- [Directions]
Up to and including the line containing "react-router-bootstrap", retype each line of the listing below exactly, beginning with the first.

▬▬▬

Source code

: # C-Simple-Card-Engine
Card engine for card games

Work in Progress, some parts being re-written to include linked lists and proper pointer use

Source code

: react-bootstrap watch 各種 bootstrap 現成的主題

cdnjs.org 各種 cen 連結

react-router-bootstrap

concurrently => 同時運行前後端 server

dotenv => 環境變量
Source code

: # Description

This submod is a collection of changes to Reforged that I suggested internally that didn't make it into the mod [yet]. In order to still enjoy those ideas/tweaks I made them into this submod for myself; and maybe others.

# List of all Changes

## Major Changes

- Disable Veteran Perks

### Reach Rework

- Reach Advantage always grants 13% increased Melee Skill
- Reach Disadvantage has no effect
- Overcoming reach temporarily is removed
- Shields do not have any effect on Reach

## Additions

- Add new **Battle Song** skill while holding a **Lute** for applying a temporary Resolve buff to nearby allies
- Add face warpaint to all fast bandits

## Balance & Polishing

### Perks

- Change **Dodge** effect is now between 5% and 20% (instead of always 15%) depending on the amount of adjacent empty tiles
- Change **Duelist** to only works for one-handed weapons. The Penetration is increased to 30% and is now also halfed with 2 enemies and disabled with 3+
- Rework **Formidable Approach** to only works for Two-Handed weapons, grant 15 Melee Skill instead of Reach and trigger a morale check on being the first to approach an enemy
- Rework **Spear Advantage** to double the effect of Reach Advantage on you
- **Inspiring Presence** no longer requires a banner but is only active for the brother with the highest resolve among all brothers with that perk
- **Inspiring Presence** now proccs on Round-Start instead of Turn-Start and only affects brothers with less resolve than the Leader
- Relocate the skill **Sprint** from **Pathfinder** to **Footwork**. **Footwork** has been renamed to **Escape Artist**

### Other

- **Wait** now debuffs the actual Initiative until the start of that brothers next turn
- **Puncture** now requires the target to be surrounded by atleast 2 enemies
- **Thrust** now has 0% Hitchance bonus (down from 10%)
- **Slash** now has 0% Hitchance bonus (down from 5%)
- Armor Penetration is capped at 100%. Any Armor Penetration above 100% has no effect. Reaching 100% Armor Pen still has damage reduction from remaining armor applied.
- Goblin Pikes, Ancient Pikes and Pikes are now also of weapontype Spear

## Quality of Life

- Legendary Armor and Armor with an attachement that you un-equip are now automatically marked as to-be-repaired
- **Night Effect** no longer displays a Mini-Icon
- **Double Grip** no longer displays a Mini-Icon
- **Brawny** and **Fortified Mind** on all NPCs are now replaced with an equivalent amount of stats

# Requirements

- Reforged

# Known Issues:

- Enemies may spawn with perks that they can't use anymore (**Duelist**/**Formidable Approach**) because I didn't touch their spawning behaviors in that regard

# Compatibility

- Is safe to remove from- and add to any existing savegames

▬▬▬

- [Written solution]
Source code

: # C-Simple-Card-Engine
Card engine for card games

Work in Progress, some parts being re-written to include linked lists and proper pointer use

Source code

: react-bootstrap watch 各種 bootstrap 現成的主題

cdnjs.org 各種 cen 連結

react-router-bootstrap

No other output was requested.